Au-delà du cas Bouygues Telecom/Free, diriez-vous que la question des conflits de clients est devenue plus sensible, que les positions se sont durcies ?

Ch.L. Oui. La vigilance des annonceurs sur le sujet s'est accrue. C'est évidemment le fait d'une concurrence de plus en plus acharnée sur les marchés. Cependant, la question de l'exclusivité me paraît archaïque. Nous devrions pouvoir gérer des marques concurrentes, en respectant les règles de confidentialité requises, comme le font par exemple les agences de conseil et d'achat d'espace publicitaire ou les avocats d'affaires. Nous connaissons bien ces sujets maintenant. Avec Procter & Gamble, par exemple, un de nos principaux clients, nous respectons des règles strictes : bureaux et équipes propres, intranets propriétaires, etc.

 

Vous êtes arrivé à la présidence de Saatchi France en décembre 2006 et vous avez transformé l'agence autour de la problématique de l'intégration. Quel bilan en tirez-vous ?

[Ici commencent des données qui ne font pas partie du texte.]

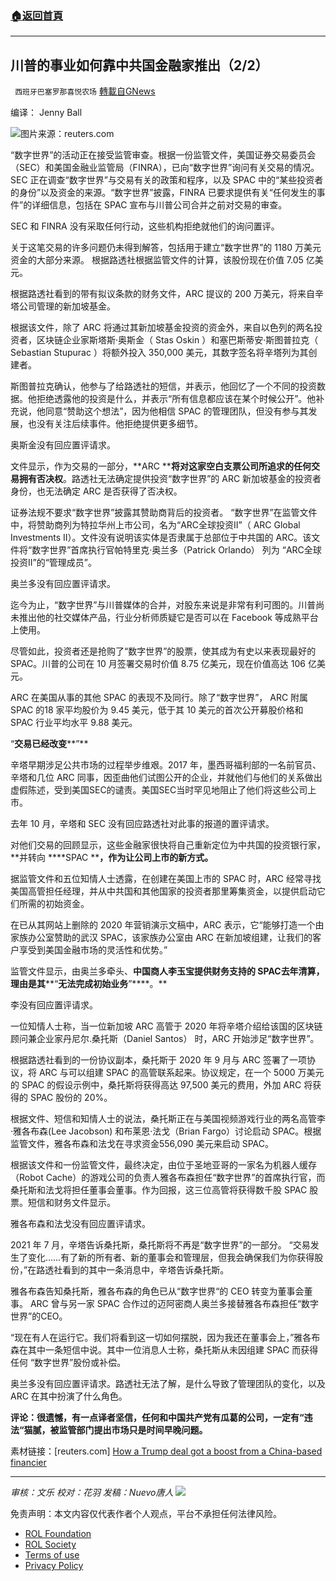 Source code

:###  [:house:返回首頁](https://github.com/ourhimalayas/txt)
---


## 川普的事业如何靠中共国金融家推出（2/2）
` 西班牙巴塞罗那喜悦农场` [轉載自GNews](https://gnews.org/zh-hans/1989379/)

编译： Jenny Ball

![](https://assets.gnews.org/wp-content/uploads/2022/02/屏幕截图-2022-02-11-100513.jpg)图片来源：reuters.com

“数字世界”的活动正在接受监管审查。根据一份监管文件，美国证券交易委员会（SEC）和美国金融业监管局（FINRA），已向“数字世界”询问有关交易的情况。 SEC 正在调查“数字世界”与交易有关的政策和程序，以及 SPAC 中的“某些投资者的身份”以及资金的来源。“数字世界”披露，FINRA 已要求提供有关“任何发生的事件”的详细信息，包括在 SPAC 宣布与川普公司合并之前对交易的审查。

SEC 和 FINRA 没有采取任何行动，这些机构拒绝就他们的询问置评。

关于这笔交易的许多问题仍未得到解答，包括用于建立“数字世界”的 1180 万美元资金的大部分来源。 根据路透社根据监管文件的计算，该股份现在价值 7.05 亿美元。

根据路透社看到的带有拟议条款的财务文件，ARC 提议的 200 万美元，将来自辛塔公司管理的新加坡基金。

根据该文件，除了 ARC 将通过其新加坡基金投资的资金外，来自以色列的两名投资者，区块链企业家斯塔斯·奥斯金（ Stas Oskin ）和塞巴斯蒂安·斯图普拉克（ Sebastian Stupurac ）将额外投入 350,000 美元，其数字签名将辛塔列为其创建者。

斯图普拉克确认，他参与了给路透社的短信，并表示，他回忆了一个不同的投资数据。他拒绝透露他的投资是什么，并表示“所有信息都应该在某个时候公开”。他补充说，他同意“赞助这个想法”，因为他相信 SPAC 的管理团队，但没有参与其发展，也没有关注后续事件。他拒绝提供更多细节。

奥斯金没有回应置评请求。

文件显示，作为交易的一部分，**ARC ****将对这家空白支票公司所追求的任何交易拥有否决权**。路透社无法确定提供投资“数字世界”的 ARC 新加坡基金的投资者身份，也无法确定 ARC 是否获得了否决权。

证券法规不要求“数字世界”披露其赞助商背后的投资者。 “数字世界”在监管文件中，将赞助商列为特拉华州上市公司，名为“ARC全球投资II”（ ARC Global Investments II）。文件没有说明该实体是否隶属于总部位于中共国的 ARC。该文件将“数字世界”首席执行官帕特里克·奥兰多（Patrick Orlando） 列为 “ARC全球投资II”的“管理成员”。

奥兰多没有回应置评请求。

迄今为止，“数字世界”与川普媒体的合并，对股东来说是非常有利可图的。川普尚未推出他的社交媒体产品，行业分析师质疑它是否可以在 Facebook 等成熟平台上使用。

尽管如此，投资者还是抢购了“数字世界”的股票，使其成为有史以来表现最好的SPAC。川普的公司在 10 月签署交易时价值 8.75 亿美元，现在价值高达 106 亿美元。

ARC 在美国从事的其他 SPAC 的表现不及同行。除了“数字世界”， ARC 附属 SPAC 的18 家平均股价为 9.45 美元，低于其 10 美元的首次公开募股价格和 SPAC 行业平均水平 9.88 美元。

“**交易已经改变****”**

辛塔早期涉足公共市场的过程举步维艰。2017 年，墨西哥福利部的一名前官员、辛塔和几位 ARC 同事，因歪曲他们试图公开的企业，并就他们与他们的关系做出虚假陈述，受到美国SEC的谴责。美国SEC当时罕见地阻止了他们将这些公司上市。

去年 10 月，辛塔和 SEC 没有回应路透社对此事的报道的置评请求。

对他们交易的回顾显示，这些金融家很快将自己重新定位为中共国的投资银行家，**并转向 ****SPAC ****，作为让公司上市的新方式。**

据监管文件和五位知情人士透露，在创建在美国上市的 SPAC 时，ARC 经常寻找美国高管担任经理，并从中共国和其他国家的投资者那里筹集资金，以提供启动它们所需的初始资金。

在已从其网站上删除的 2020 年营销演示文稿中，ARC 表示，它“能够打造一个由家族办公室赞助的武汉 SPAC，该家族办公室由 ARC 在新加坡组建，让我们的客户享受到美国金融市场的灵活性和优势。”

监管文件显示，由奥兰多牵头、**中国商人李玉宝提供财务支持的 ****SPAC****去年清算，理由是其****“****无法完成初始业务****”****。**

李没有回应置评请求。

一位知情人士称，当一位新加坡 ARC 高管于 2020 年将辛塔介绍给该国的区块链顾问兼企业家丹尼尔.桑托斯（Daniel Santos） 时，ARC 开始涉足“数字世界”。

根据路透社看到的一份协议副本，桑托斯于 2020 年 9 月与 ARC 签署了一项协议，将 ARC 与可以组建 SPAC 的高管联系起来。协议规定，在一个 5000 万美元的 SPAC 的假设示例中，桑托斯将获得高达 97,500 美元的费用，外加 ARC 将获得的 SPAC 股份的 20%。

根据文件、短信和知情人士的说法，桑托斯正在与美国视频游戏行业的两名高管李·雅各布森(Lee Jacobson) 和布莱恩·法戈（Brian Fargo）讨论启动 SPAC。根据监管文件，雅各布森和法戈在寻求资金556,090 美元来启动 SPAC。

根据该文件和一份监管文件，最终决定，由位于圣地亚哥的一家名为机器人缓存（Robot Cache）的游戏公司的负责人雅各布森担任“数字世界”的首席执行官，而桑托斯和法戈将担任董事会董事。作为回报，这三位高管将获得数千股 SPAC 股票。短信和财务文件显示。

雅各布森和法戈没有回应置评请求。

2021 年 7 月，辛塔告诉桑托斯，桑托斯将不再是“数字世界”的一部分。 “交易发生了变化……有了新的所有者、新的董事会和管理层，但我会确保我们为你获得股份，”在路透社看到的其中一条消息中，辛塔告诉桑托斯。

雅各布森告知桑托斯，雅各布森的角色已从“数字世界“的 CEO 转变为董事会董事。 ARC 曾与另一家 SPAC 合作过的迈阿密商人奥兰多接替雅各布森担任“数字世界”的CEO。

“现在有人在运行它。我们将看到这一切如何摆脱，因为我还在董事会上，”雅各布森在其中一条短信中说。其中一位消息人士称，桑托斯从未因组建 SPAC 而获得任何 “数字世界”股份或补偿。

奥兰多没有回应置评请求。路透社无法了解，是什么导致了管理团队的变化，以及 ARC 在其中扮演了什么角色。

**评论：很遗憾，有一点译者坚信，任何和中国共产党有瓜葛的公司，一定有“违法“猫腻，被监管部门提出市场只是时间早晚问题。**

素材链接：[reuters.com] [How a Trump deal got a boost from a China-based financier](https://www.reuters.com/business/how-china-based-dealmaker-got-shell-company-trumps-deal-off-ground-2022-02-10/)

* * *

*审核：文乐
校对：花羽
发稿：Nuevo唐人*
![](https://assets.gnews.org/wp-content/uploads/2022/02/西喜-3.jpeg)
 

免责声明：本文内容仅代表作者个人观点，平台不承担任何法律风险。

- [ROL Foundation](https://rolfoundation.org/)
- [ROL Society](https://rolsociety.org/)
- [Terms of use](https://gnews.org/terms-of-use-3/)
- [Privacy Policy](https://gnews.org/privacy-policy/)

Ch.L. Nous avons décidé d'une part de ne conserver qu'une seule marque : Saatchi & Saatchi. Les autres marques – Saatchi interactive, X, corporate, advertising – ont disparu. D'autre part, nous avons fait le choix d'un compte d'exploitation unique. Sans cela, l'intégration n'est qu'un concept. Enfin, nous avons substitué aux «P & L» [les comptes de résultat] par métier des «P & L» par client. Cela permet des arbitrages ambitieux et courageux pour nos clients, comme lorsque nous avons lancé l'IQ de Toyota avec un dispositif 100% digital.

 

L'intégration n'est parfois qu'un mot. Concrètement, qu'est-ce que cela change ?

Ch.L. Ne présentons plus l'intégration comme un objectif. La suppression des silos produit essentiellement de nouvelles façons de travailler et de nouveaux types de contenus. Nous avons conservé toutes les spécialisations, mais changé la façon de travailler des spécialistes entre eux. En replaçant la stratégie très en amont des «process» pour déployer intelligemment nos idées, avec l'aide d'experts en digital, marketing relationnel, design et point de vente. Demain, avec l'arrivée de Valérie Planchez – dernièrement responsable «Intelligence» chez Havas Media– au poste de directrice des stratégies, c'est la connaissance du consommateur qui va guider nos stratégies. Nous abolissons la dernière frontière entre les contenus que nous produisons et le média. Mais, surtout, l'intégration nous a rendus plus agiles.

 

L'agilité, c'est-à-dire ?

Ch.L. En même temps que nous avons éliminé les silos, nous avons éliminé les ego. L'époque a changé, les marques sont en dialogue permanent avec les consommateurs et nos méthodes sont devenues moins itératives, plus généreuses, plus collectives. Nous mutualisons les talents du réseau Saatchi en créant des communautés digitales, de planneurs et de créatifs que nous mobilisons pour nos clients ou les compétitions. Nous avons imaginé un nouvel écosystème autour de nous, avec des gens comme ceux d'Act Now notamment, l'ancienne ONG américaine spécialisée dans le développement durable et la conduite du changement, qui accompagne nos stratégies pour GDF-Suez ou le groupe Bouygues.

 

En termes de «business», quels résultats l'intégration produit-elle ?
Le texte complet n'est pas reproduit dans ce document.